Fresh Blueberry and Lemon Cake Recipe

There are very few organic items that are naturally blue. In the food category, there are a number of things which we refer to as "blue", but which are not really blue. Blue cheese is actually grey or green, blue crabs lose their color when cooked, blue potatoes are actually purple, and blue kale is actually green. Blue corn is usually purple, although some of it is legitimately blue.

On the other hand, there are a number of edible blue items that are artificially flavored – blue curaçao, one of my favorite spirits, is made from the dried peel of bitter oranges and is dyed an electric blue. Incidentally, it changes color inside your body (as my friend Jana and I can attest). There was also Bridget Jones’ famous blue soup, discolored by melted plastic; and blue colored M&Ms and smarties, which have recently been banned in the UK since they are artificially dyed.

Psychologists say blue is a relaxing color with a positive influence on mental and physical performance. Some weight loss plans suggest serving food on a blue plate since it is reported to be an appetite suppressant.

My favorite "blue" food is blueberries. Despite the fact that they aren't really blue, they star in this week’s recipe.

2 1/2 cups unbleached all purpose flour
1 1/2 teaspoons baking powder
1/2 teaspoon salt
1 cup unsalted butter
3/4 cup white granulated sugar
3/4 cup light brown sugar, packed
4 eggs
2 teaspoons pure lemon oil
2 cups fresh blueberries
1/2 cup milk (skim, whole or soy)

Directions1. Preheat oven to 350F. Grease a bundt pan with butter and then dust with flour. Shake out excess flour.
2. Mix 2 1/4 cups flour, baking powder and salt in a bowl. Set aside.
3. In another bowl, cream together butter and sugars until light and fluffy.
4. Beat in eggs one at a time, then add lemon oil.
5. As you stir, add half the flour mixture, then milk, then remaining flour mixture.
6. Toss blueberries in remaining 1/4 cup flour. Dredging fruit keeps it suspended in cake batter and prevents it from sinking during baking.
7. Fold blueberries into batter and pour into bundt pan.
8. Bake for about 60 minutes or until a toothpick inserted into the center comes out clean.
9. Let cake cool in pan for 15 minutes, and turn onto a wire rack to completely cool.
10. Optional: dust with powdered (confectioner's) sugar when cool.
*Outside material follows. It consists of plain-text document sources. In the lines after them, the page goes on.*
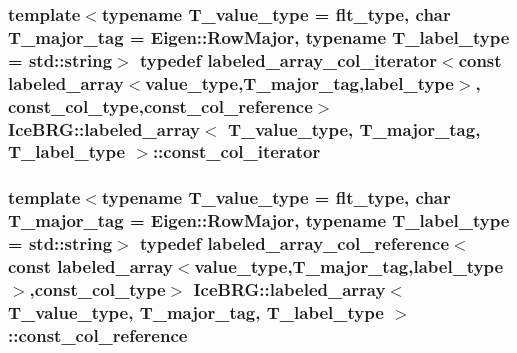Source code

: \subsubsection[{const\+\_\+col\+\_\+iterator}]{\setlength{\rightskip}{0pt plus 5cm}template$<$typename T\+\_\+value\+\_\+type = flt\+\_\+type, char T\+\_\+major\+\_\+tag = Eigen\+::\+Row\+Major, typename T\+\_\+label\+\_\+type = std\+::string$>$ typedef {\bf labeled\+\_\+array\+\_\+col\+\_\+iterator}$<$const {\bf labeled\+\_\+array}$<${\bf value\+\_\+type},T\+\_\+major\+\_\+tag,{\bf label\+\_\+type}$>$, {\bf const\+\_\+col\+\_\+type},{\bf const\+\_\+col\+\_\+reference}$>$ {\bf Ice\+B\+R\+G\+::labeled\+\_\+array}$<$ T\+\_\+value\+\_\+type, T\+\_\+major\+\_\+tag, T\+\_\+label\+\_\+type $>$\+::{\bf const\+\_\+col\+\_\+iterator}}\label{classIceBRG_1_1labeled__array_a2fd3d1ad11efc9bbfb307619cda3a695}
\hypertarget{classIceBRG_1_1labeled__array_ac655d340cc0011b66a5b8433c76841e3}{}
\subsubsection[{const\+\_\+col\+\_\+reference}]{\setlength{\rightskip}{0pt plus 5cm}template$<$typename T\+\_\+value\+\_\+type = flt\+\_\+type, char T\+\_\+major\+\_\+tag = Eigen\+::\+Row\+Major, typename T\+\_\+label\+\_\+type = std\+::string$>$ typedef {\bf labeled\+\_\+array\+\_\+col\+\_\+reference}$<$const {\bf labeled\+\_\+array}$<${\bf value\+\_\+type},T\+\_\+major\+\_\+tag,{\bf label\+\_\+type}$>$,{\bf const\+\_\+col\+\_\+type}$>$ {\bf Ice\+B\+R\+G\+::labeled\+\_\+array}$<$ T\+\_\+value\+\_\+type, T\+\_\+major\+\_\+tag, T\+\_\+label\+\_\+type $>$\+::{\bf const\+\_\+col\+\_\+reference}}\label{classIceBRG_1_1labeled__array_ac655d340cc0011b66a5b8433c76841e3}
\hypertarget{classIceBRG_1_1labeled__array_aeba72c01006c312aedb340192a56901a}{}
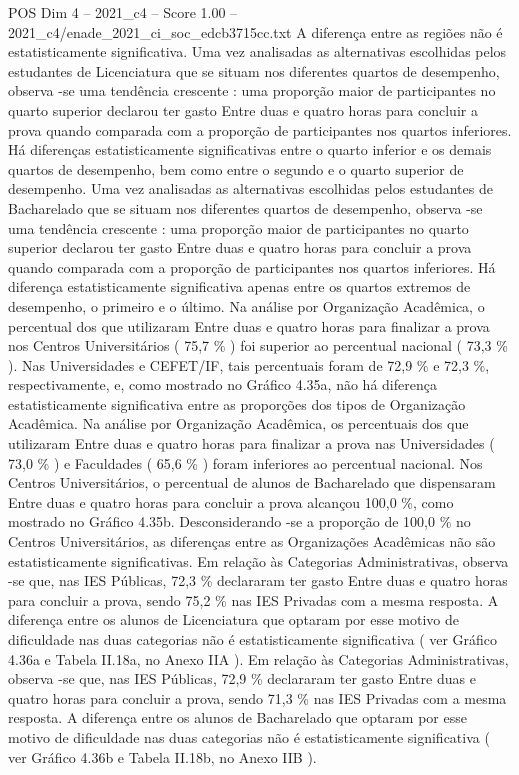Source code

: \begin{textsample}{POS Dim 4 – 2021\_c4 – Score 1.00 – 2021\_c4/enade\_2021\_ci\_soc\_edcb3715cc.txt}
A diferença entre as regiões não é estatisticamente significativa.
Uma vez analisadas as alternativas escolhidas pelos estudantes de Licenciatura que se situam nos diferentes quartos de desempenho, observa -se uma tendência crescente : uma proporção maior de participantes no quarto superior declarou ter gasto Entre duas e quatro horas para concluir a prova quando comparada com a proporção de participantes nos quartos inferiores.
Há diferenças estatisticamente significativas entre o quarto inferior e os demais quartos de desempenho, bem como entre o segundo e o quarto superior de desempenho.
Uma vez analisadas as alternativas escolhidas pelos estudantes de Bacharelado que se situam nos diferentes quartos de desempenho, observa -se uma tendência crescente : uma proporção maior de participantes no quarto superior declarou ter gasto Entre duas e quatro horas para concluir a prova quando comparada com a proporção de participantes nos quartos inferiores.
Há diferença estatisticamente significativa apenas entre os quartos extremos de desempenho, o primeiro e o último.
Na análise por Organização Acadêmica, o percentual dos que utilizaram Entre duas e quatro horas para finalizar a prova nos Centros Universitários ( 75,7 \% ) foi superior ao percentual nacional ( 73,3 \% ).
Nas Universidades e CEFET/IF, tais percentuais foram de 72,9 \% e 72,3 \%, respectivamente, e, como mostrado no Gráfico 4.35a, não há diferença estatisticamente significativa entre as proporções dos tipos de Organização Acadêmica.
Na análise por Organização Acadêmica, os percentuais dos que utilizaram Entre duas e quatro horas para finalizar a prova nas Universidades ( 73,0 \% ) e Faculdades ( 65,6 \% ) foram inferiores ao percentual nacional.
Nos Centros Universitários, o percentual de alunos de Bacharelado que dispensaram Entre duas e quatro horas para concluir a prova alcançou 100,0 \%, como mostrado no Gráfico 4.35b.
Desconsiderando -se a proporção de 100,0 \% no Centros Universitários, as diferenças entre as Organizações Acadêmicas não são estatisticamente significativas.
Em relação às Categorias Administrativas, observa -se que, nas IES Públicas, 72,3 \% declararam ter gasto Entre duas e quatro horas para concluir a prova, sendo 75,2 \% nas IES Privadas com a mesma resposta.
A diferença entre os alunos de Licenciatura que optaram por esse motivo de dificuldade nas duas categorias não é estatisticamente significativa ( ver Gráfico 4.36a e Tabela II.18a, no Anexo IIA ).
Em relação às Categorias Administrativas, observa -se que, nas IES Públicas, 72,9 \% declararam ter gasto Entre duas e quatro horas para concluir a prova, sendo 71,3 \% nas IES Privadas com a mesma resposta.
A diferença entre os alunos de Bacharelado que optaram por esse motivo de dificuldade nas duas categorias não é estatisticamente significativa ( ver Gráfico 4.36b e Tabela II.18b, no Anexo IIB ).

\end{textsample}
The best way to get an even dusting is to put the sugar into a sieve or a tea infuser and tap lightly over the cake.
The cake should last about 5 days if wrapped in saran wrap and placed under a cake dome or in an airtight container.

Friday, March 23, 2007

Honey Almond Barquettes Recipe

French baking is much more precise (some may say precious) than American baking. The quintissential "American" sweet is a chocolate chip cookie (mix ingredients in one bowl, add any other ingredient you like, drop batter by spoonfuls onto a cookie sheet and bake = total time about 30 minutes). The quintissential French treat is a croissant (make yeast dough, wait til risen, envelop block of butter in dough, repeatedly roll and fold, repeatedly cool, cut, shape and bake = total time about 6-8 hours).

Americans seem to produce many free-form items including cookies, squares and scones. The French, on the other hand, seem to have many sweets that require a specific mold just for that recipe -- such as financiers, brioches, darioles, madeleines and tarts, to name a few. How many Americans do you know with a cookie press? I suspect the number is much higher in France.
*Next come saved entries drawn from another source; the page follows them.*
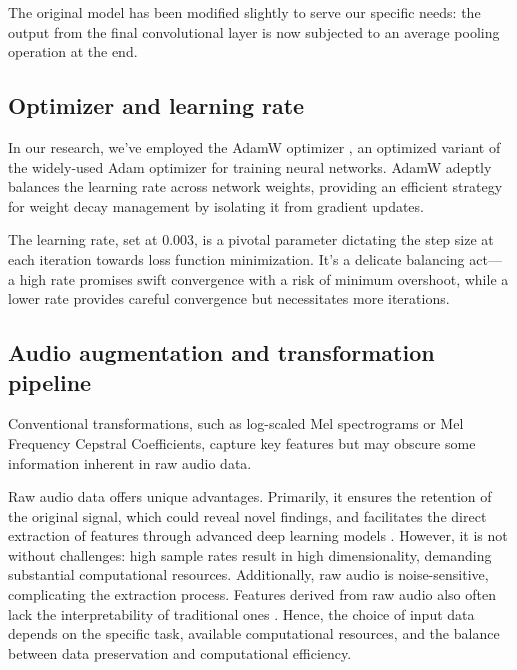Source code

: The original model has been modified slightly to serve our specific needs: the output from the final convolutional layer is now subjected to an average pooling operation at the end.



\subsection{Optimizer and learning rate}

In our research, we've employed the AdamW optimizer \cite{Loshchilov2017DecoupledRegularization}, an optimized variant of the widely-used Adam optimizer for training neural networks. AdamW adeptly balances the learning rate across network weights, providing an efficient strategy for weight decay management by isolating it from gradient updates. 

The learning rate, set at 0.003, is a pivotal parameter dictating the step size at each iteration towards loss function minimization. It's a delicate balancing act— a high rate promises swift convergence with a risk of minimum overshoot, while a lower rate provides careful convergence but necessitates more iterations.


\subsection{Audio augmentation and transformation pipeline}

Conventional transformations, such as log-scaled Mel spectrograms or Mel Frequency Cepstral Coefficients, capture key features but may obscure some information inherent in raw audio data.

Raw audio data offers unique advantages. Primarily, it ensures the retention of the original signal, which could reveal novel findings, and facilitates the direct extraction of features through advanced deep learning models \cite{learning}. However, it is not without challenges: high sample rates result in high dimensionality, demanding substantial computational resources. Additionally, raw audio is noise-sensitive, complicating the extraction process. Features derived from raw audio also often lack the interpretability of traditional ones \cite{Schindler2020DeepTutorial}. Hence, the choice of input data depends on the specific task, available computational resources, and the balance between data preservation and computational efficiency.

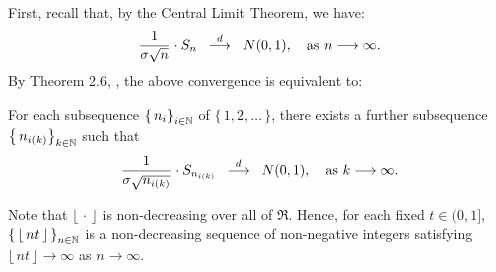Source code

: \begin{enumerate}
		First, recall that, by the Central Limit Theorem, we have:
		\begin{equation*}
		\dfrac{1}{\sigma\sqrt{n}} \cdot S_{n}
		\;\; \overset{d}{\longrightarrow} \;\;
		N(0,1),
		\quad
		\textnormal{as $n \longrightarrow \infty$}.
		\end{equation*}
		By Theorem 2.6, \cite{Billingsley1999}, the above convergence is equivalent to:
		\begin{center}
		For each subsequence $\left\{\,n_{i}\right\}_{i\in\mathbb{N}}$ of $\{\,1,2,\ldots\,\}$, there exists a further subsequence
		$\left\{\,n_{i(k)}\right\}_{k\in\mathbb{N}}$ such that
		\begin{equation*}
		\dfrac{1}{\sigma\sqrt{n_{i(k)}}} \cdot S_{n_{i(k)}}
		\;\; \overset{d}{\longrightarrow} \;\;
		N(0,1),
		\quad
		\textnormal{as $k \longrightarrow \infty$}.
		\end{equation*}		
		\end{center}
		Note that $\lfloor\,\cdot\,\rfloor$ is non-decreasing over all of $\Re$.
		Hence, for each fixed $t \in (0,1]$, $\left\{\,\lfloor\,nt\,\rfloor\,\right\}_{n\in\mathbb{N}}$
		is a non-decreasing sequence of non-negative integers satisfying
		$\lfloor\,nt\,\rfloor \longrightarrow \infty$ as $n \longrightarrow \infty$.

\end{enumerate}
I was introduced to the world of French pastry making by my friend Yvonne who spent a summer at the Cordon Bleu in Paris perfecting her pastry skills. She taught me how to make a number of things including these lovely honey almond barquettes (adapted from a Cordon Bleu recipe) which, unsurprisingly, require specific molds!

Look for other Yvonne-inspired recipes in the coming weeks and months.

Makes 20 barquettes


1 1/2 cup all purpose flour
1/4 cup almond meal or almond flour
1/3 cup granulated white sugar
1/2 teaspoon salt
1/2 teaspoon vanilla powder (available in specialty stores or online)
1/2 cup plus one teaspoon butter
1 egg

1 cup sugar
1/5 cup water
1/2 cup minus one tablespoon butter
1/5 cup honey
2/5 cup cream
3 cups untoasted sliced almonds


To make this recipe you will need to purchase barquette or boat molds, which are available from a number of online retailers. Get the plain version (not the fluted one with scalloped edges).

1. Combine all purpose flour, almond flour, sugar, salt and vanilla powder. Cut butter into small cubes.
2. Using a food processor or pastry cutter, incorporate butter into flour mixture until it resembles coarse meal. Beat the egg and incorporate until the dough just comes together.
3. Roll out the dough to a 1/4 inch thickness. Using a butter knife, cut almond shapes larger than the barquette mold.
4. Generously spray each mold with non-stick spray, and lay an almond shaped piece of dough inside. Press the dough into the mold. Using a butter knife or a rolling pin remove the excess dough which is outside of the mold. Repeat and re-roll scraps until all 20 molds are lined with dough. Refrigerate.

5. In a saucepan bring sugar and water to a boil. Cut butter into small cubes and add when the mixture is light yellow or barley colored.
6. Once the mixture starts boiling again add honey, and after three minutes add cream and reboil until smooth.
7. Remove from heat and add almonds. Stir thoroughly. Let cool until it is at room temperature (approximately one or two hours).
8. Fill the molds with the almond mixture. Be careful not too overfill as mixture will bubble during baking.
9. Place filled barquettes on a foil-lined baking sheet and bake at 325 F for 13-17 minutes or until exposed crust is medium golden.
10. Remove and let cool for five minutes. Use a butter knife to carefully unmold barquettes. If you wait until barquettes are cool, they may break during unmolding.
11. Allow barquettes to cool to room temperature.
12. Optional: drizzle baked barquettes with chocolate. To drizzle: melt bittersweet chocolate in the microwave, spoon into a small plastic bag, snip off the corner, and drizzle in a zigzag pattern.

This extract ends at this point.